Word for word, restate every record, though not the pictures.

= = = =

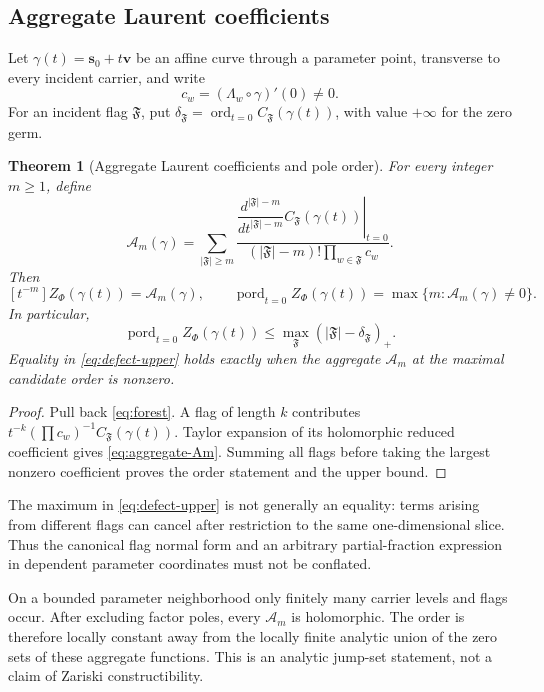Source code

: \documentclass[11pt]{article}
\newtheorem{theorem}{Theorem}[section]
\begin{document}
\subsection{Aggregate Laurent coefficients}

Let \(\gamma(t)=\mathbf s_0+t\mathbf v\) be an affine curve through a
parameter point, transverse to every incident carrier, and write
\[
 c_w=(\Lambda_w\circ\gamma)'(0)\ne0.
\]
For an incident flag \(\mathfrak F\), put
\(\delta_{\mathfrak F}=\operatorname{ord}_{t=0}
 C_{\mathfrak F}(\gamma(t))\), with value \(+\infty\) for the zero germ.

\begin{theorem}[Aggregate Laurent coefficients and pole order]
\label{thm:aggregate-order}
For every integer \(m\ge1\), define
\begin{equation}\label{eq:aggregate-Am}
 \mathcal A_m(\gamma)=
 \sum_{|\mathfrak F|\ge m}
 \frac{
  \left.\dfrac{d^{|\mathfrak F|-m}}{dt^{|\mathfrak F|-m}}
  C_{\mathfrak F}(\gamma(t))\right|_{t=0}}
 {(|\mathfrak F|-m)!\prod_{w\in\mathfrak F}c_w}.
\end{equation}
Then
\[
 [t^{-m}]Z_\Phi(\gamma(t))=\mathcal A_m(\gamma),
 \qquad
 \operatorname{pord}_{t=0}Z_\Phi(\gamma(t))
 =\max\{m:\mathcal A_m(\gamma)\ne0\}.
\]
In particular,
\begin{equation}\label{eq:defect-upper}
 \operatorname{pord}_{t=0}Z_\Phi(\gamma(t))
 \le
 \max_{\mathfrak F}
 (|\mathfrak F|-\delta_{\mathfrak F})_+.
\end{equation}
Equality in \eqref{eq:defect-upper} holds exactly when the aggregate
\(\mathcal A_m\) at the maximal candidate order is nonzero.
\end{theorem}

\begin{proof}
Pull back \eqref{eq:forest}.  A flag of length \(k\) contributes
\(t^{-k}(\prod c_w)^{-1}C_{\mathfrak F}(\gamma(t))\).  Taylor expansion
of its holomorphic reduced coefficient gives
\eqref{eq:aggregate-Am}.  Summing all flags before taking the largest
nonzero coefficient proves the order statement and the upper bound.
\end{proof}

The maximum in \eqref{eq:defect-upper} is not generally an equality:
terms arising from different flags can cancel after restriction to the
same one-dimensional slice.  Thus the canonical flag normal form and an
arbitrary partial-fraction expression in dependent parameter
coordinates must not be conflated.

On a bounded parameter neighborhood only finitely many carrier levels
and flags occur.  After excluding factor poles, every
\(\mathcal A_m\) is holomorphic.  The order is therefore locally
constant away from the locally finite analytic union of the zero sets
of these aggregate functions.  This is an analytic jump-set statement,
not a claim of Zariski constructibility.
\end{document}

= = = =

== RESULT FOR THIS EXERCISE ==
Source code

: \documentclass[11pt]{article}
\newtheorem{theorem}{Theorem}[section]
\begin{document}
\subsection{Aggregate Laurent coefficients}

Let \(\gamma(t)=\mathbf s_0+t\mathbf v\) be an affine curve through a
parameter point, transverse to every incident carrier, and write
\[
 c_w=(\Lambda_w\circ\gamma)'(0)\ne0.
\]
For an incident flag \(\mathfrak F\), put
\(\delta_{\mathfrak F}=\operatorname{ord}_{t=0}
 C_{\mathfrak F}(\gamma(t))\), with value \(+\infty\) for the zero germ.

\begin{theorem}[Aggregate Laurent coefficients and pole order]
\label{thm:aggregate-order}
For every integer \(m\ge1\), define
\begin{equation}\label{eq:aggregate-Am}
 \mathcal A_m(\gamma)=
 \sum_{|\mathfrak F|\ge m}
 \frac{
  \left.\dfrac{d^{|\mathfrak F|-m}}{dt^{|\mathfrak F|-m}}
  C_{\mathfrak F}(\gamma(t))\right|_{t=0}}
 {(|\mathfrak F|-m)!\prod_{w\in\mathfrak F}c_w}.
\end{equation}
Then
\[
 [t^{-m}]Z_\Phi(\gamma(t))=\mathcal A_m(\gamma),
 \qquad
 \operatorname{pord}_{t=0}Z_\Phi(\gamma(t))
 =\max\{m:\mathcal A_m(\gamma)\ne0\}.
\]
In particular,
\begin{equation}\label{eq:defect-upper}
 \operatorname{pord}_{t=0}Z_\Phi(\gamma(t))
 \le
 \max_{\mathfrak F}
 (|\mathfrak F|-\delta_{\mathfrak F})_+.
\end{equation}
Equality in \eqref{eq:defect-upper} holds exactly when the aggregate
\(\mathcal A_m\) at the maximal candidate order is nonzero.
\end{theorem}

\begin{proof}
Pull back \eqref{eq:forest}.  A flag of length \(k\) contributes
\(t^{-k}(\prod c_w)^{-1}C_{\mathfrak F}(\gamma(t))\).  Taylor expansion
of its holomorphic reduced coefficient gives
\eqref{eq:aggregate-Am}.  Summing all flags before taking the largest
nonzero coefficient proves the order statement and the upper bound.
\end{proof}

The maximum in \eqref{eq:defect-upper} is not generally an equality:
terms arising from different flags can cancel after restriction to the
same one-dimensional slice.  Thus the canonical flag normal form and an
arbitrary partial-fraction expression in dependent parameter
coordinates must not be conflated.

On a bounded parameter neighborhood only finitely many carrier levels
and flags occur.  After excluding factor poles, every
\(\mathcal A_m\) is holomorphic.  The order is therefore locally
constant away from the locally finite analytic union of the zero sets
of these aggregate functions.  This is an analytic jump-set statement,
not a claim of Zariski constructibility.
\end{document}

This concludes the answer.